[Opening INPUT FOR THIS TASK section]
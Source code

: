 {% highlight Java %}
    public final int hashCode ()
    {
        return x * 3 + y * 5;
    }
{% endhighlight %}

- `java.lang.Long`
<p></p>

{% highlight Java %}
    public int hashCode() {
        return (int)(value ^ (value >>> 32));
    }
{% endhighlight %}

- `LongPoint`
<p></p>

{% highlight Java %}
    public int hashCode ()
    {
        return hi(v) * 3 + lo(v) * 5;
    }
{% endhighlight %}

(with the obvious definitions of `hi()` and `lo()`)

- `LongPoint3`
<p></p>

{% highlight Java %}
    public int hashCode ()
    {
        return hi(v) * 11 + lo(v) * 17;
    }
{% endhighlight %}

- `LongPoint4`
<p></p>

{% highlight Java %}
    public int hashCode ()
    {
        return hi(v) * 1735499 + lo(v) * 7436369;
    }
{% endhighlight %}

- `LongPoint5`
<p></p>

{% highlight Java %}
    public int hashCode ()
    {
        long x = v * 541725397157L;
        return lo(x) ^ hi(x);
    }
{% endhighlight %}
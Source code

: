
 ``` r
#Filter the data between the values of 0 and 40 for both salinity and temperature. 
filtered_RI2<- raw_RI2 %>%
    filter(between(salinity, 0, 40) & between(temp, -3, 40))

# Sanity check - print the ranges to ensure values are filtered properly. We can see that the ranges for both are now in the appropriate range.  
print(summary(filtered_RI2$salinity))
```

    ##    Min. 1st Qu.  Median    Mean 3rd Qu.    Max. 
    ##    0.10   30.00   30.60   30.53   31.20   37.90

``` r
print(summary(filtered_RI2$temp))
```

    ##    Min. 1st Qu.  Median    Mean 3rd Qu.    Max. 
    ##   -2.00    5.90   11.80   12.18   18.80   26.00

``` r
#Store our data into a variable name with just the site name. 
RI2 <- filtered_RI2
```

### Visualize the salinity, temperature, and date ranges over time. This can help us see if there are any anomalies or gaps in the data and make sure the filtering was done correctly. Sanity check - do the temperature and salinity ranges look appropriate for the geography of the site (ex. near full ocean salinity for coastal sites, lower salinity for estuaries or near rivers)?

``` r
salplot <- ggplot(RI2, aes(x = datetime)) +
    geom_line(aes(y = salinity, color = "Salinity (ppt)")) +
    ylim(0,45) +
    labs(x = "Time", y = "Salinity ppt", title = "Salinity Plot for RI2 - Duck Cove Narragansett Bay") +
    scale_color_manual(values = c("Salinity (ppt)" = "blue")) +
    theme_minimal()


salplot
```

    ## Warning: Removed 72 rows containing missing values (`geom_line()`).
[Closing INPUT FOR THIS TASK section]
§ **TASK TO CARRY OUT**
If a line of the listing contains the string "ranges", count it; then report the total alone.

§ **WRITTEN ANSWER**
2